“Think what a better world it would be if we all, the whole world, had cookies and milk about three o’clock every afternoon and then lay down on our blankets for a nap.” ~Robert Fulghum in 1987 at Middlebury College
Chocolate Nutella Cookies
The name cookie comes from the Dutch work “koekje” which means little cake. Early cooks, in order to test oven temperature, baked a small amount of cake batter before baking the larger cake. These small cakes became known as our modern day cookies.
In the mid 1950′s, the practice of serving cookies and milk after school became very popular. When my siblings and I opened the door and smelled fresh baked cookies, we were happy campers.
The number of cookie recipes continues to grow every year in the attempt to keep up with our love for these delicacies.
These cookies are laced with Nutella, the chocolate hazelnut spread, and are very easy to make. The center is soft and fudgy; which makes it hard to eat only one cookie. Warm from the oven, I couldn’t restrain myself. So let’s get started.

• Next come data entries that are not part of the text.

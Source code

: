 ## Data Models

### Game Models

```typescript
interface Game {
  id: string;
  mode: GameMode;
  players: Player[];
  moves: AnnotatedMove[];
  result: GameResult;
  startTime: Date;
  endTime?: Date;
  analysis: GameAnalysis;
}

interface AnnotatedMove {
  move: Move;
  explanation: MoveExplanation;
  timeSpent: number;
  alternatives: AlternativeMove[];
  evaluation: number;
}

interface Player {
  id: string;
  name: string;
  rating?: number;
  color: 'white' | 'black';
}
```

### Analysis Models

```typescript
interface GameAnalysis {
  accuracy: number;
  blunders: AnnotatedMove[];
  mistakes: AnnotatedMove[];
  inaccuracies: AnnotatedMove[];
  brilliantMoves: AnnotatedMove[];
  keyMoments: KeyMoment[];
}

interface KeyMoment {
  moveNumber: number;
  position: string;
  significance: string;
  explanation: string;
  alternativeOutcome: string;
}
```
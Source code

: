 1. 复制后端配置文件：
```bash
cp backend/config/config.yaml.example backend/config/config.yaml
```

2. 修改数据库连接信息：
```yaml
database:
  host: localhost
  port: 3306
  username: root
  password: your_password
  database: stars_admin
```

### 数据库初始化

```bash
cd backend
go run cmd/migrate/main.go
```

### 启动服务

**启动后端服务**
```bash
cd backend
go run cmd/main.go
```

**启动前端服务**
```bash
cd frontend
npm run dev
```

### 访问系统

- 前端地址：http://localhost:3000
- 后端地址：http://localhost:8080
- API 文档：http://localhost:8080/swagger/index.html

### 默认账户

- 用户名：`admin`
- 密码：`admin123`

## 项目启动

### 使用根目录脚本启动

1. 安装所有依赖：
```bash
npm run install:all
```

NOTE: The original recipe from King Arthur Flour called for shortening and I substituted butter. It also called for hazelnut flavor and I substituted almond extract, as they suggested, since I did not have the flavor called for.
Preheat your oven to 350 degrees F. Line two cookie sheets with parchment paper.
Gather the dry ingredients.
Gather the wet ingredients.
In the bowl of a stand mixer, beat together the butter, sugars, egg, vanilla, espresso powder, hazelnut extract, cocoa powder, baking soda, salt and Nutella until smooth.
Add the flour, beating on low, until all the ingredients are combined. If the dough is too stiff and crumbly, drizzle a little bit of water or cold coffee to bring it together.
Since I opted for a smaller cookie, I used a teaspoon sized cookie scoop to drop the dough onto the cookie sheets.
Bake the cookies for 8 to 10 minutes, until they are just set. As recommended, I baked one test cookie to determine the best cooking time for my oven. It turned out that 8 minutes gave me the texture I wanted in the cooled cookie.
These cookies pack beautifully and would make a nice little thank you gift for someone.
NOTE: Going forward, if the post covers a recipe that was created by someone else, I will be linking you to the original recipe. These cookies, with tips, can be found on the King Arthur Flour website.